Code coverage is a metric provided by most CI servers that calculates the proportion of your code covered by unit tests. It’s worth monitoring this metric to ensure that you’re maintaining adequate test coverage as you write more code. If your code coverage is trending downwards over time, it’s time to invest some effort in this first line of feedback.

Build duration

Build duration or build time measures the time taken to complete the various stages of the automated pipeline. Looking at the time spent at each stage of the process is useful for spotting pain points or bottlenecks that might be slowing down the overall time it takes to get feedback from tests or deploy to live.

Test pass rate

Test pass rate is the percentage of test cases that passed successfully for a given build. As long as you have a reasonable level of automated tests, it provides a good indication of each build’s quality. You can use this metric to understand how often code changes are resulting in failed tests.

While catching failures with automated tests is preferable to relying on manual tests or discovering issues in production, if a particular set of automated tests are regularly failing, it might be worth looking at the root cause of those failures.

Time to fix tests

Time to fix tests is the time between a build reporting a failed test and the same test passing on a subsequent build. This metric gives you an indication of how quickly you’re able to respond to issues identified in the pipeline.

A low resolution time shows you’re using your pipeline to best effect; by dealing with issues as soon as they are found, you can work more efficiently (as the changes are still fresh in your mind), and you avoid building more functionality on top of unstable code.

Failed deployments

Failed deployments that result in unintended downtime, require the deployment to be rolled back or require a fix to be released urgently.
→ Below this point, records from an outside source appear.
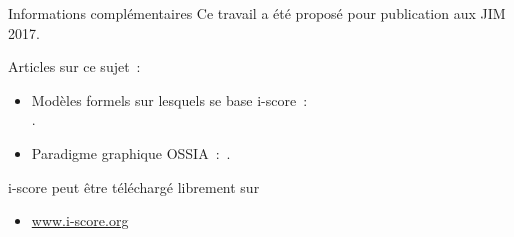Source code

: \begin{block}{Informations complémentaires}
	Ce travail a été proposé pour publication aux JIM 2017.
      {Articles sur ce sujet~:
      \begin{itemize}
        \item Modèles formels sur lesquels se base i-score~:~\\\cite{allombert_system_2007,arias_modelling_2014}.
        \item Paradigme graphique OSSIA~:~\cite{celerier_ossia:_2015}.
      \end{itemize}
      \vspace{0.1in}\noindent i-score peut être téléchargé librement sur
      \begin{itemize}
        \item \url{www.i-score.org}
      \end{itemize}}
\end{block}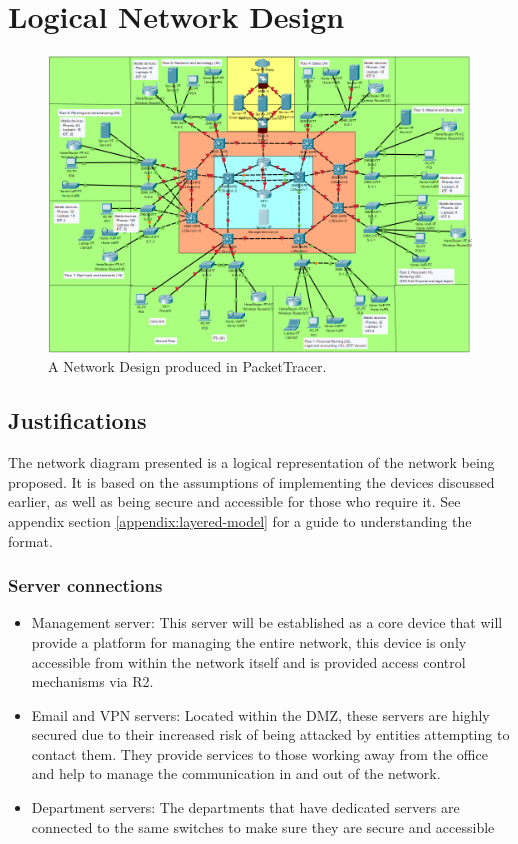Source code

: \chapter{Logical Network Design}

\begin{figure}[ht]
    \includegraphics[width=15cm]{Figures/Network_Diagram.png}
    \caption{A Network Design produced in PacketTracer.}
    \label{fig:Network_Diagram}
\end{figure}



\section{Justifications}

The network diagram presented is a logical representation of the network being proposed. It is based on the assumptions of implementing the devices discussed earlier, as well as being secure and accessible for those who require it. See appendix section \ref{appendix:layered-model} for a guide to understanding the format.

\subsection{Server connections}
\begin{itemize}
    \item Management server: This server will be established as a core device that will provide a platform for managing the entire network, this device is only accessible from within the network itself and is provided access control mechanisms via R2.
    \item Email and VPN servers: Located within the DMZ, these servers are highly secured due to their increased risk of being attacked by entities attempting to contact them. They provide services to those working away from the office and help to manage the communication in and out of the network.
    \item Department servers: The departments that have dedicated servers are connected to the same switches to make sure they are secure and accessible
\end{itemize}
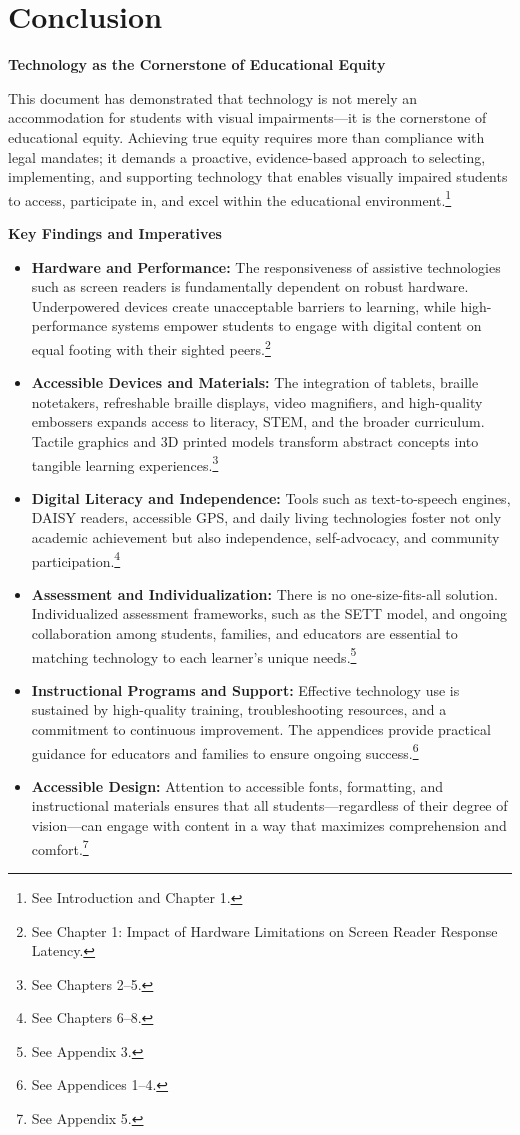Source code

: \chapter{Conclusion}\label{main-conclusion}

\textbf{Technology as the Cornerstone of Educational Equity}

This document has demonstrated that technology is not merely an accommodation for students with visual impairments—it is the cornerstone of educational equity. Achieving true equity requires more than compliance with legal mandates; it demands a proactive, evidence-based approach to selecting, implementing, and supporting technology that enables visually impaired students to access, participate in, and excel within the educational environment.\footnote{See Introduction and Chapter 1.}

\textbf{Key Findings and Imperatives}

\begin{itemize}
    \item \textbf{Hardware and Performance:} The responsiveness of assistive technologies such as screen readers is fundamentally dependent on robust hardware. Underpowered devices create unacceptable barriers to learning, while high-performance systems empower students to engage with digital content on equal footing with their sighted peers.\footnote{See Chapter 1: Impact of Hardware Limitations on Screen Reader Response Latency.}
    \item \textbf{Accessible Devices and Materials:} The integration of tablets, braille notetakers, refreshable braille displays, video magnifiers, and high-quality embossers expands access to literacy, STEM, and the broader curriculum. Tactile graphics and 3D printed models transform abstract concepts into tangible learning experiences.\footnote{See Chapters 2–5.}
    \item \textbf{Digital Literacy and Independence:} Tools such as text-to-speech engines, DAISY readers, accessible GPS, and daily living technologies foster not only academic achievement but also independence, self-advocacy, and community participation.\footnote{See Chapters 6–8.}
    \item \textbf{Assessment and Individualization:} There is no one-size-fits-all solution. Individualized assessment frameworks, such as the SETT model, and ongoing collaboration among students, families, and educators are essential to matching technology to each learner’s unique needs.\footnote{See Appendix 3.}
    \item \textbf{Instructional Programs and Support:} Effective technology use is sustained by high-quality training, troubleshooting resources, and a commitment to continuous improvement. The appendices provide practical guidance for educators and families to ensure ongoing success.\footnote{See Appendices 1–4.}
    \item \textbf{Accessible Design:} Attention to accessible fonts, formatting, and instructional materials ensures that all students—regardless of their degree of vision—can engage with content in a way that maximizes comprehension and comfort.\footnote{See Appendix 5.}
\end{itemize}

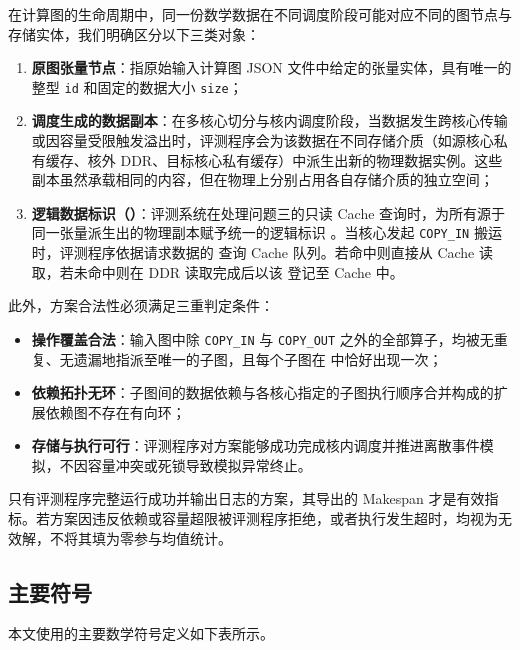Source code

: \documentclass[anonymous,withtoc]{gmcm2026}
\providecommand{\tightlist}{\setlength{\itemsep}{0pt}\setlength{\parskip}{0pt}}
\begin{document}
在计算图的生命周期中，同一份数学数据在不同调度阶段可能对应不同的图节点与存储实体，我们明确区分以下三类对象：

\begin{enumerate}
\def\labelenumi{\arabic{enumi}.}
\tightlist
\item
  \textbf{原图张量节点}：指原始输入计算图 JSON 文件中给定的张量实体，具有唯一的整型 \texttt{id} 和固定的数据大小 \texttt{size}；
\item
  \textbf{调度生成的数据副本}：在多核心切分与核内调度阶段，当数据发生跨核心传输或因容量受限触发溢出时，评测程序会为该数据在不同存储介质（如源核心私有缓存、核外 DDR、目标核心私有缓存）中派生出新的物理数据实例。这些副本虽然承载相同的内容，但在物理上分别占用各自存储介质的独立空间；
\item
  \textbf{逻辑数据标识（\texttt{}）}：评测系统在处理问题三的只读 Cache 查询时，为所有源于同一张量派生出的物理副本赋予统一的逻辑标识 \texttt{}。当核心发起 \texttt{COPY\_IN} 搬运时，评测程序依据请求数据的 \texttt{} 查询 Cache 队列。若命中则直接从 Cache 读取，若未命中则在 DDR 读取完成后以该 \texttt{} 登记至 Cache 中。
\end{enumerate}

此外，方案合法性必须满足三重判定条件：

\begin{itemize}
\tightlist
\item
  \textbf{操作覆盖合法}：输入图中除 \texttt{COPY\_IN} 与 \texttt{COPY\_OUT} 之外的全部算子，均被无重复、无遗漏地指派至唯一的子图，且每个子图在 \texttt{} 中恰好出现一次；
\item
  \textbf{依赖拓扑无环}：子图间的数据依赖与各核心指定的子图执行顺序合并构成的扩展依赖图不存在有向环；
\item
  \textbf{存储与执行可行}：评测程序对方案能够成功完成核内调度并推进离散事件模拟，不因容量冲突或死锁导致模拟异常终止。
\end{itemize}

只有评测程序完整运行成功并输出日志的方案，其导出的 Makespan 才是有效指标。若方案因违反依赖或容量超限被评测程序拒绝，或者执行发生超时，均视为无效解，不将其填为零参与均值统计。

\subsection{主要符号}

本文使用的主要数学符号定义如下表所示。
\end{document}
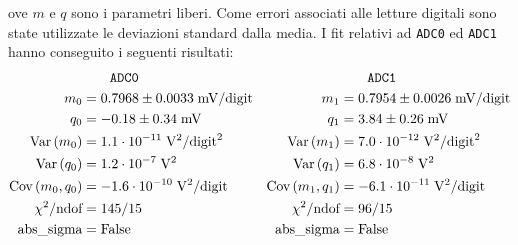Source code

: \documentclass{article}[a4paper, oneside, 11pt]
\begin{document}
ove $m$ e $q$ sono i parametri liberi. Come errori associati alle letture
digitali sono state utilizzate le deviazioni standard dalla media. I fit
relativi ad \verb+ADC0+ ed \verb+ADC1+ hanno conseguito i seguenti risultati:
\begin{align*}
	&\qquad \texttt{ADC0}	&&\qquad  \texttt{ADC1} \\
	m_0 &= 0.7968 \pm  0.0033  \; \mathrm{mV/digit} 
	& m_1  &= 0.7954 \pm 0.0026  \; \mathrm{mV/digit} \\
	q_0 &= - 0.18 \pm 0.34  \; \mathrm{mV} 	
	&q_1 &= 3.84  \pm 0.26  \; \mathrm{mV} \\
	\text{Var}\left(m_0\right)  &= 1.1 \cdot 10^{-11}  \; \mathrm{V}^2 /\mathrm{digit}^2
	&\text{Var}\left(m_1\right) &= 7.0 \cdot 10^{-12}  \; \mathrm{V}^2 /\mathrm{digit}^2 \\
	\text{Var}\left(q_0\right) &=1.2 \cdot 10^{-7} \; \mathrm{V}^2
	&\text{Var}\left(q_1\right) &= 6.8 \cdot 10^{-8} \; \mathrm{V}^2 \\
	\text{Cov}\left(m_0, q_0\right) &= - 1.6 \cdot 10^{-10} \; \mathrm{V}^2 /\mathrm{digit}
        &\text{Cov}\left(m_1, q_1\right) &= - 6.1 \cdot 10^{-11} \;
	\mathrm{V}^2 /\mathrm{digit} \\
	\chi^2/\text{ndof} &= 145/15	&\chi^2/\text{ndof} &= 96/15 \\ 
	\text{abs\_sigma} &= \rm False	&\text{abs\_sigma} &= \rm False
\end{align*}
\end{document}
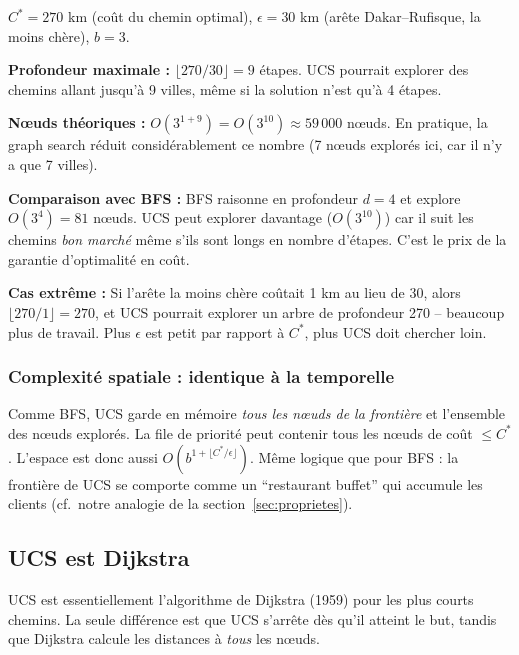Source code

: \documentclass[11pt,a4paper]{article}
\begin{document}
\begin{exemplebox}
$C^* = 270$ km (coût du chemin optimal), $\epsilon = 30$ km (arête Dakar--Rufisque, la moins chère), $b = 3$.

\textbf{Profondeur maximale :} $\lfloor 270/30 \rfloor = 9$ étapes. UCS pourrait explorer des chemins allant jusqu'à 9 villes, même si la solution n'est qu'à 4 étapes.

\textbf{Nœuds théoriques :} $O(3^{1+9}) = O(3^{10}) \approx 59\,000$ nœuds. En pratique, la graph search réduit considérablement ce nombre (7 nœuds explorés ici, car il n'y a que 7 villes).

\textbf{Comparaison avec BFS :} BFS raisonne en profondeur $d = 4$ et explore $O(3^4) = 81$ nœuds. UCS peut explorer davantage ($O(3^{10})$) car il suit les chemins \textit{bon marché} même s'ils sont longs en nombre d'étapes. C'est le prix de la garantie d'optimalité en coût.

\textbf{Cas extrême :} Si l'arête la moins chère coûtait 1 km au lieu de 30, alors $\lfloor 270/1 \rfloor = 270$, et UCS pourrait explorer un arbre de profondeur 270 -- beaucoup plus de travail. Plus $\epsilon$ est petit par rapport à $C^*$, plus UCS doit chercher loin.
\end{exemplebox}

\subsubsection*{Complexité spatiale : identique à la temporelle}

Comme BFS, UCS garde en mémoire \textit{tous les nœuds de la frontière} et l'ensemble des nœuds explorés. La file de priorité peut contenir tous les nœuds de coût $\leq C^*$. L'espace est donc aussi $O(b^{1+\lfloor C^*/\epsilon \rfloor})$. Même logique que pour BFS : la frontière de UCS se comporte comme un ``restaurant buffet'' qui accumule les clients (cf.\ notre analogie de la section~\ref{sec:proprietes}).

\subsection{UCS est Dijkstra}

UCS est essentiellement l'algorithme de Dijkstra (1959) pour les plus courts chemins. La seule différence est que UCS s'arrête dès qu'il atteint le but, tandis que Dijkstra calcule les distances à \textit{tous} les nœuds.

\end{document}
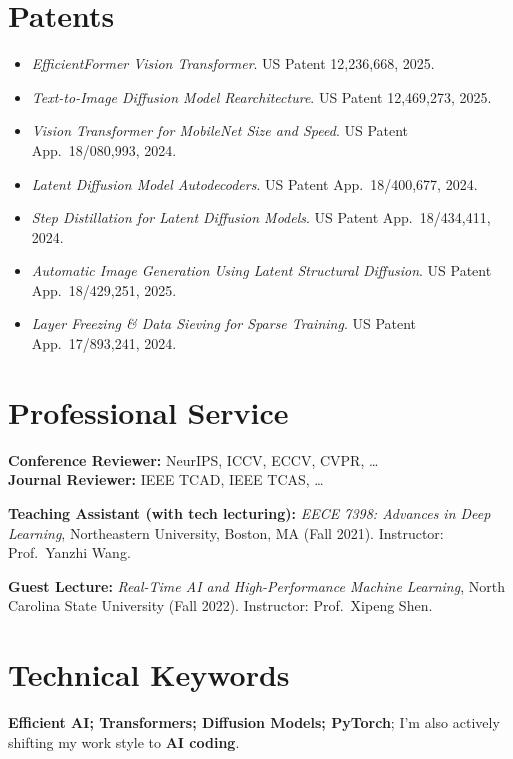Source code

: \documentclass[11pt,letterpaper]{article}
\begin{document}
\section{Patents}

\begin{itemize}
    \item \textit{EfficientFormer Vision Transformer}. US Patent 12,236,668, 2025.
    \item \textit{Text-to-Image Diffusion Model Rearchitecture}. US Patent 12,469,273, 2025.
    \item \textit{Vision Transformer for MobileNet Size and Speed}. US Patent App.\ 18/080,993, 2024.
    \item \textit{Latent Diffusion Model Autodecoders}. US Patent App.\ 18/400,677, 2024.
    \item \textit{Step Distillation for Latent Diffusion Models}. US Patent App.\ 18/434,411, 2024.
    \item \textit{Automatic Image Generation Using Latent Structural Diffusion}. US Patent App.\ 18/429,251, 2025.
    \item \textit{Layer Freezing \& Data Sieving for Sparse Training}. US Patent App.\ 17/893,241, 2024.
\end{itemize}

\section{Professional Service}

\noindent\textbf{Conference Reviewer:} NeurIPS, ICCV, ECCV, CVPR, \ldots \\
\textbf{Journal Reviewer:} IEEE TCAD, IEEE TCAS, \ldots

\noindent\textbf{Teaching Assistant (with tech lecturing):} \textit{EECE 7398: Advances in Deep Learning}, Northeastern University, Boston, MA (Fall 2021). Instructor: Prof.\ Yanzhi Wang.

\noindent\textbf{Guest Lecture:} \textit{Real-Time AI and High-Performance Machine Learning}, North Carolina State University (Fall 2022). Instructor: Prof.\ Xipeng Shen.

\section{Technical Keywords}
\textbf{Efficient AI; Transformers; Diffusion Models; PyTorch}; I'm also actively shifting my work style to \textbf{AI coding}. 
\end{document}
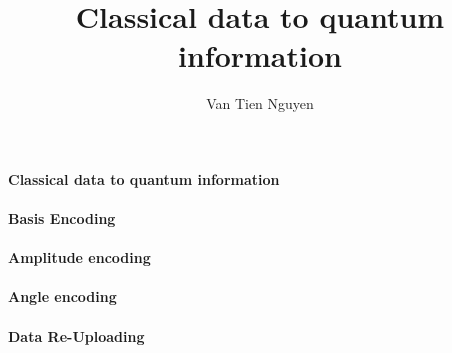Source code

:\documentclass[10pt,article]{IEEEtran}
\title{Classical data to quantum information}
\author{Van Tien Nguyen}
\begin{document}
\maketitle

\paragraph{Classical data to quantum information}

\paragraph{Basis Encoding}

\paragraph{Amplitude encoding}

\paragraph{Angle encoding}

\paragraph{Data Re-Uploading}



\end{document}
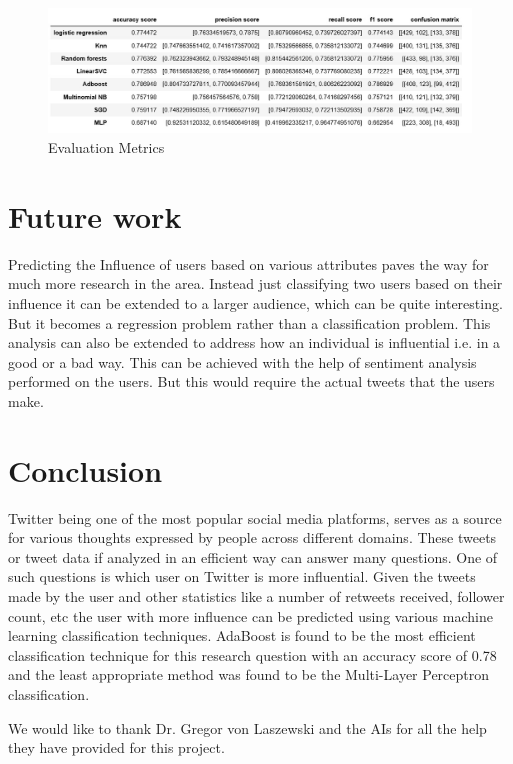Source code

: \documentclass[sigconf]{acmart}
\begin{document}
\begin{figure}
\includegraphics[width=1.0\columnwidth]{images/fig5.jpeg}
\caption{Evaluation Metrics}
\label{fig:Fig5}
\end{figure}

\section{Future work}
Predicting the Influence of users based on various attributes paves the way for much more research in the area. Instead just classifying two users based on their influence it can be extended to a larger audience, which can be quite interesting. But it becomes a regression problem rather than a classification problem. This analysis can also be extended to address how an individual is influential i.e. in a good or a bad way. This can be achieved with the help of sentiment analysis performed on the users. But this would require the actual tweets that the users make.
\section{Conclusion}
Twitter being one of the most popular social media platforms, serves as a source for various thoughts expressed by people across different domains. These tweets or tweet data if analyzed in an efficient way can answer many questions. One of such questions is which user on Twitter is more influential. Given the tweets made by the user and other statistics like a number of retweets received, follower count, etc the user with more influence can be predicted using various machine learning classification techniques. AdaBoost is found to be the most efficient classification technique for this research question with an accuracy score of 0.78 and the least appropriate method was found to be the Multi-Layer Perceptron classification.  


\begin{acks}
We would like to thank Dr. Gregor von Laszewski and the AIs for all the help they have provided for this project.
\end{acks}
\end{document}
The count of failed deployments is used to calculate the change failure rate (discussed above).

Monitoring the proportion of failures out of the total number of deployments helps measure your performance against SLAs.

However, bear in mind that a target of zero (or very few) failed deployments is not necessarily realistic, and can instead encourage teams to prioritize certainty. Doing so results in longer lead times and larger deployments as changes are batched together, which actually increases the likelihood of failures in production (as there are more variables) and makes them harder to fix (as there are more changes to wade through).

Defect count

Unlike failures, a defect count refers to the number of open tickets in your backlog classified as bugs. It can be further broken down by issues found in testing or staging and issues found in production.

Like code coverage, monitoring the number of defects is useful for alerting you to a general upward trend, which can indicate that bugs are getting out of hand. Keep in mind, however, that making this metric a target can lead to your team focusing more on classifying tickets than on fixing them.

Deployment size

As a corollary to deployment frequency (see above), deployment size – as measured by the number of story points included in a build or release – can be used to monitor batch size within a particular team.

Keeping deployments small shows that your team is committing regularly, with all the benefits that entails. However, as story estimates are not comparable across development teams, this metric should not be used to measure overall deployment size.

Conclusion

Monitoring these metrics allows you to better understand how well your CI/CD pipeline performs and whether you are on an upward or downward trend.

You can use metrics to identify areas of your process that would merit further attention. Once you’ve made a change, it’s good practice to keep monitoring the relevant metrics to verify whether they had the intended effect.

However, while metrics can provide useful indicators of performance, it’s important to read the numbers in context and to consider which behaviors might be incentivized by focusing on a particular metric. Bear in mind that the goal is not the numbers themselves, but keeping your pipeline fast and reliable so that you can keep delivering value to users.